Environmental Sustainability and Territory in BASPcr

BASPcr integrates environmental sustainability as a territorial, material, and cultural dimension of Matiz Gallery’s exhibition programme. This line of work is not limited to reducing the gallery’s operational impact, but forms part of a broader reading of the urban conditions of Sant Pere, Santa Caterina i la Ribera: its materials, ways of life, social tensions, and environmental issues.

From this perspective, sustainability is not understood solely as a technical matter linked to energy consumption, waste reduction, or the digitisation of materials, but also as a question of how the territory is inhabited, what pressures affect its communities, and how art can help make visible issues that often remain outside formal cultural spaces.

With the support of

Mesa II – Encuentro Material

Matter, History and Sustainability

During Encuentro Material, the second Mesa of the BASPcr programme, the research focused on the relationship between art, matter, architecture, and sustainability.

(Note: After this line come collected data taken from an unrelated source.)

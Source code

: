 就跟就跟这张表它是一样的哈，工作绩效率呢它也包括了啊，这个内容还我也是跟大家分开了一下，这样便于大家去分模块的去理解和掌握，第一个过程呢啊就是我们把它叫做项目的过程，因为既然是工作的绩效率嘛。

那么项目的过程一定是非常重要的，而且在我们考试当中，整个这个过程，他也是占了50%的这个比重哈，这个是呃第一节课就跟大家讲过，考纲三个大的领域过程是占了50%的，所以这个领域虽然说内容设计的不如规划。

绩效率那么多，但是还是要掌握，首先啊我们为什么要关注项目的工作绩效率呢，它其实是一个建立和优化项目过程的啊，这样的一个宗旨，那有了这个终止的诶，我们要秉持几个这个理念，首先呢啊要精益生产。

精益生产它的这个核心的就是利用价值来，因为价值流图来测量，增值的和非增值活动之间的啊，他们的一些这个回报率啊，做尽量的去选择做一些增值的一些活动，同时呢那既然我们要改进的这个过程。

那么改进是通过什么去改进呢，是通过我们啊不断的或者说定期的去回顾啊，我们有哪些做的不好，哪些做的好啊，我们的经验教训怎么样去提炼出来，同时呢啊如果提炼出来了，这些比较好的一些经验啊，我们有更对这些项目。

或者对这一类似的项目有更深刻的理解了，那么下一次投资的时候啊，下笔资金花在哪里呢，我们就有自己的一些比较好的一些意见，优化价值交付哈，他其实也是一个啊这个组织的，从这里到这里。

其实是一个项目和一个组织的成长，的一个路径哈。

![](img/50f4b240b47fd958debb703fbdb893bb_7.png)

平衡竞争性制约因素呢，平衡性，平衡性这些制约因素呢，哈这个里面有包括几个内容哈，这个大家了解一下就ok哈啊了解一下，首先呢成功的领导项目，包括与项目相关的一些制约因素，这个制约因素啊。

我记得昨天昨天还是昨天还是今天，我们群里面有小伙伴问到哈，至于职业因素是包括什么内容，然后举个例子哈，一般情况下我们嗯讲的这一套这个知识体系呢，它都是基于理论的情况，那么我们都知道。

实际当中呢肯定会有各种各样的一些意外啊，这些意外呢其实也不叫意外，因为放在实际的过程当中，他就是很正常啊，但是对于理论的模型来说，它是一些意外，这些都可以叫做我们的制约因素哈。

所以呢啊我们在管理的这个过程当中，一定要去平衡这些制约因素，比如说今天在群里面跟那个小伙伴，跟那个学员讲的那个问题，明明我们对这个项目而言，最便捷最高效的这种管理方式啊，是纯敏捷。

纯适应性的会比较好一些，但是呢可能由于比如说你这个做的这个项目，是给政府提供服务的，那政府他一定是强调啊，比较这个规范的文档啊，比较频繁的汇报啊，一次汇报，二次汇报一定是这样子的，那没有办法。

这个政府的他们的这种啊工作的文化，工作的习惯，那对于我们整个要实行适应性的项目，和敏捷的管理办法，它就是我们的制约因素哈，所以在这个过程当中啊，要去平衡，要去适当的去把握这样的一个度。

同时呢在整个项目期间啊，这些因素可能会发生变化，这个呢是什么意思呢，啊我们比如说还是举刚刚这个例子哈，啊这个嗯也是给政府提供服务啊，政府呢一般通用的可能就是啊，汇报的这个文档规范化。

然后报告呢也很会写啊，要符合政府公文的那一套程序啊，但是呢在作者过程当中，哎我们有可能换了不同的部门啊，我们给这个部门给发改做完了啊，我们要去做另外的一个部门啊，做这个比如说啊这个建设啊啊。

The exhibition worked with practices connected to natural materials, earth, clay, mineral pigments, manual processes, and vernacular construction techniques.

From this perspective, materiality appears not only as an artistic language, but also as a way of thinking about cultural production through durability, reuse, low impact, and territorial awareness. The exhibition opened a reflection on how contemporary artistic practices are produced, installed, documented, and communicated.

In parallel, this phase enabled the publication of the first section of the BASPcr psychogeographic study, dedicated to the history and territorial formation of Sant Pere, Santa Caterina i la Ribera. This section reconstructs the development of the neighbourhood from its earliest urban layers to its modern and contemporary transformations: the medieval formation of the territory, the importance of the Rec Comtal, the consolidation of Sant Pere, Santa Caterina and La Ribera, the partial demolition of La Ribera after 1714 for the construction of the Ciutadella, the industrialisation linked to printed cotton textile production, the transformation of the Santa Caterina Market, the opening of Via Laietana, the rehabilitation policies of Ciutat Vella, and subsequent urban interventions.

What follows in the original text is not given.